ACTION ITEM:
Make an exact transcript of the lines in the data below, starting with the one containing "- Minor change for an API rename" and going on through the one containing "But in order", with both included and the pictures left out.

SUPPLIED RECORDS:
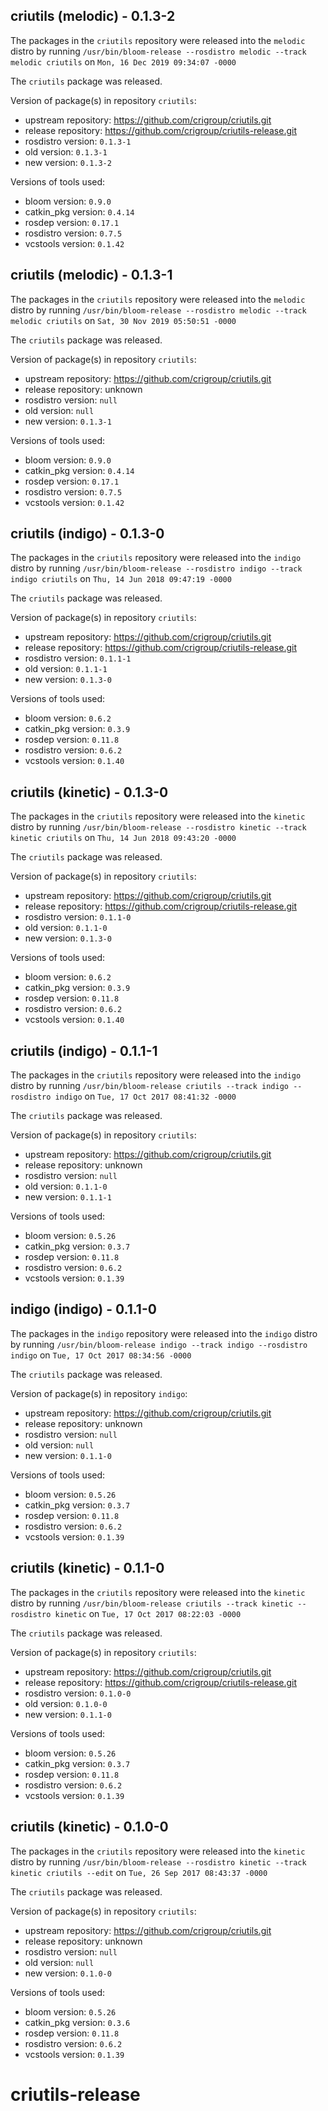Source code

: ## criutils (melodic) - 0.1.3-2

The packages in the `criutils` repository were released into the `melodic` distro by running `/usr/bin/bloom-release --rosdistro melodic --track melodic criutils` on `Mon, 16 Dec 2019 09:34:07 -0000`

The `criutils` package was released.

Version of package(s) in repository `criutils`:

- upstream repository: https://github.com/crigroup/criutils.git
- release repository: https://github.com/crigroup/criutils-release.git
- rosdistro version: `0.1.3-1`
- old version: `0.1.3-1`
- new version: `0.1.3-2`

Versions of tools used:

- bloom version: `0.9.0`
- catkin_pkg version: `0.4.14`
- rosdep version: `0.17.1`
- rosdistro version: `0.7.5`
- vcstools version: `0.1.42`


## criutils (melodic) - 0.1.3-1

The packages in the `criutils` repository were released into the `melodic` distro by running `/usr/bin/bloom-release --rosdistro melodic --track melodic criutils` on `Sat, 30 Nov 2019 05:50:51 -0000`

The `criutils` package was released.

Version of package(s) in repository `criutils`:

- upstream repository: https://github.com/crigroup/criutils.git
- release repository: unknown
- rosdistro version: `null`
- old version: `null`
- new version: `0.1.3-1`

Versions of tools used:

- bloom version: `0.9.0`
- catkin_pkg version: `0.4.14`
- rosdep version: `0.17.1`
- rosdistro version: `0.7.5`
- vcstools version: `0.1.42`


## criutils (indigo) - 0.1.3-0

The packages in the `criutils` repository were released into the `indigo` distro by running `/usr/bin/bloom-release --rosdistro indigo --track indigo criutils` on `Thu, 14 Jun 2018 09:47:19 -0000`

The `criutils` package was released.

Version of package(s) in repository `criutils`:

- upstream repository: https://github.com/crigroup/criutils.git
- release repository: https://github.com/crigroup/criutils-release.git
- rosdistro version: `0.1.1-1`
- old version: `0.1.1-1`
- new version: `0.1.3-0`

Versions of tools used:

- bloom version: `0.6.2`
- catkin_pkg version: `0.3.9`
- rosdep version: `0.11.8`
- rosdistro version: `0.6.2`
- vcstools version: `0.1.40`


## criutils (kinetic) - 0.1.3-0

The packages in the `criutils` repository were released into the `kinetic` distro by running `/usr/bin/bloom-release --rosdistro kinetic --track kinetic criutils` on `Thu, 14 Jun 2018 09:43:20 -0000`

The `criutils` package was released.

Version of package(s) in repository `criutils`:

- upstream repository: https://github.com/crigroup/criutils.git
- release repository: https://github.com/crigroup/criutils-release.git
- rosdistro version: `0.1.1-0`
- old version: `0.1.1-0`
- new version: `0.1.3-0`

Versions of tools used:

- bloom version: `0.6.2`
- catkin_pkg version: `0.3.9`
- rosdep version: `0.11.8`
- rosdistro version: `0.6.2`
- vcstools version: `0.1.40`


## criutils (indigo) - 0.1.1-1

The packages in the `criutils` repository were released into the `indigo` distro by running `/usr/bin/bloom-release criutils --track indigo --rosdistro indigo` on `Tue, 17 Oct 2017 08:41:32 -0000`

The `criutils` package was released.

Version of package(s) in repository `criutils`:

- upstream repository: https://github.com/crigroup/criutils.git
- release repository: unknown
- rosdistro version: `null`
- old version: `0.1.1-0`
- new version: `0.1.1-1`

Versions of tools used:

- bloom version: `0.5.26`
- catkin_pkg version: `0.3.7`
- rosdep version: `0.11.8`
- rosdistro version: `0.6.2`
- vcstools version: `0.1.39`


## indigo (indigo) - 0.1.1-0

The packages in the `indigo` repository were released into the `indigo` distro by running `/usr/bin/bloom-release indigo --track indigo --rosdistro indigo` on `Tue, 17 Oct 2017 08:34:56 -0000`

The `criutils` package was released.

Version of package(s) in repository `indigo`:

- upstream repository: https://github.com/crigroup/criutils.git
- release repository: unknown
- rosdistro version: `null`
- old version: `null`
- new version: `0.1.1-0`

Versions of tools used:

- bloom version: `0.5.26`
- catkin_pkg version: `0.3.7`
- rosdep version: `0.11.8`
- rosdistro version: `0.6.2`
- vcstools version: `0.1.39`


## criutils (kinetic) - 0.1.1-0

The packages in the `criutils` repository were released into the `kinetic` distro by running `/usr/bin/bloom-release criutils --track kinetic --rosdistro kinetic` on `Tue, 17 Oct 2017 08:22:03 -0000`

The `criutils` package was released.

Version of package(s) in repository `criutils`:

- upstream repository: https://github.com/crigroup/criutils.git
- release repository: https://github.com/crigroup/criutils-release.git
- rosdistro version: `0.1.0-0`
- old version: `0.1.0-0`
- new version: `0.1.1-0`

Versions of tools used:

- bloom version: `0.5.26`
- catkin_pkg version: `0.3.7`
- rosdep version: `0.11.8`
- rosdistro version: `0.6.2`
- vcstools version: `0.1.39`


## criutils (kinetic) - 0.1.0-0

The packages in the `criutils` repository were released into the `kinetic` distro by running `/usr/bin/bloom-release --rosdistro kinetic --track kinetic criutils --edit` on `Tue, 26 Sep 2017 08:43:37 -0000`

The `criutils` package was released.

Version of package(s) in repository `criutils`:

- upstream repository: https://github.com/crigroup/criutils.git
- release repository: unknown
- rosdistro version: `null`
- old version: `null`
- new version: `0.1.0-0`

Versions of tools used:

- bloom version: `0.5.26`
- catkin_pkg version: `0.3.6`
- rosdep version: `0.11.8`
- rosdistro version: `0.6.2`
- vcstools version: `0.1.39`


# criutils-release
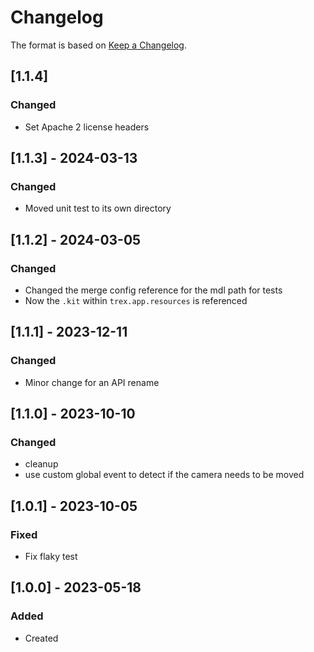 ﻿# Changelog
The format is based on [Keep a Changelog](https://keepachangelog.com/en/1.0.0/).

## [1.1.4]
### Changed
- Set Apache 2 license headers

## [1.1.3] - 2024-03-13
### Changed
- Moved unit test to its own directory

## [1.1.2] - 2024-03-05
### Changed
- Changed the merge config reference for the mdl path for tests
- Now the `.kit` within `trex.app.resources` is referenced

## [1.1.1] - 2023-12-11
### Changed
- Minor change for an API rename

## [1.1.0] - 2023-10-10
### Changed
- cleanup
- use custom global event to detect if the camera needs to be moved

## [1.0.1] - 2023-10-05
### Fixed
- Fix flaky test

## [1.0.0] - 2023-05-18
### Added
- Created
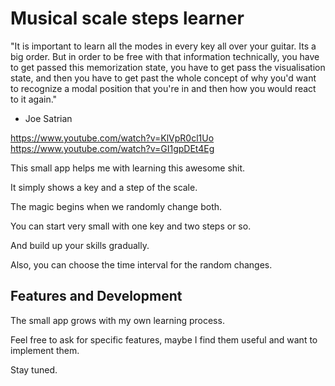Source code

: # Musical scale steps learner

"It is important to learn all the modes in every key all over your guitar.
Its a big order.
But in order to be free with that information technically,
you have to get passed this memorization state,
you have to get pass the visualisation state,
and then you have to get past the whole concept of
why you'd want to recognize a modal position
that you're in and then how you would react to it again."
- Joe Satrian

https://www.youtube.com/watch?v=KlVpR0cl1Uo
https://www.youtube.com/watch?v=GI1gpDEt4Eg

This small app helps me with learning this awesome shit.

It simply shows a key and a step of the scale.

The magic begins when we randomly change both.

You can start very small with one key and two steps or so.

And build up your skills gradually.

Also, you can choose the time interval for the random changes.

## Features and Development

The small app grows with my own learning process.

Feel free to ask for specific features,
maybe I find them useful and want to implement them.

Stay tuned.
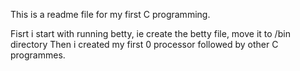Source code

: This is a readme file for my first C programming.

Fisrt i start with running betty, ie create the betty file, move it to /bin directory
Then i created my first 0 processor followed by other C programmes.

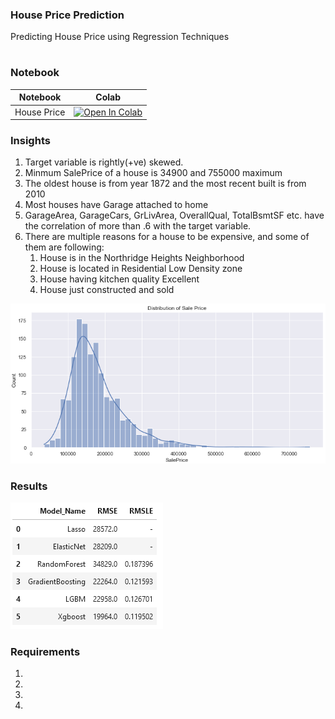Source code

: ### House Price Prediction

Predicting House Price using Regression Techniques

#

### Notebook


| Notebook | Colab |
| ------ | ------ |
| House Price | [![Open In Colab](https://colab.research.google.com/assets/colab-badge.svg)](https://colab.research.google.com/github/d0r1h/House-Price-Prediction/blob/main/notebook/House%20Price%20Prediction.ipynb) |

### Insights 

1. Target variable is rightly(+ve) skewed. 
2. Minmum SalePrice of a house is 34900 and 755000 maximum 
3. The oldest house is from year 1872 and the most recent built is from 2010
4. Most houses have Garage attached to home
5. GarageArea, GarageCars, GrLivArea, OverallQual, TotalBsmtSF etc. have the correlation of more than .6 with the target variable.
6. There are multiple reasons for a house to be expensive, and some of them are following:
      1. House is in the Northridge Heights Neighborhood
      2. House is located in Residential Low Density zone
      3. House having kitchen quality Excellent
      4. House just constructed and sold

<img src = "assets/targetfeature.png">

### Results

<img src = "assets/ResultScore.png">


### Requirements 

1. 
2.
3.
4.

TASK ANSWER:
- Minor change for an API rename

## [1.1.0] - 2023-10-10
### Changed
- cleanup
- use custom global event to detect if the camera needs to be moved

## [1.0.1] - 2023-10-05
### Fixed
- Fix flaky test

## [1.0.0] - 2023-05-18
### Added
- Created
Source code

: # Musical scale steps learner

"It is important to learn all the modes in every key all over your guitar.
Its a big order.
But in order to be free with that information technically,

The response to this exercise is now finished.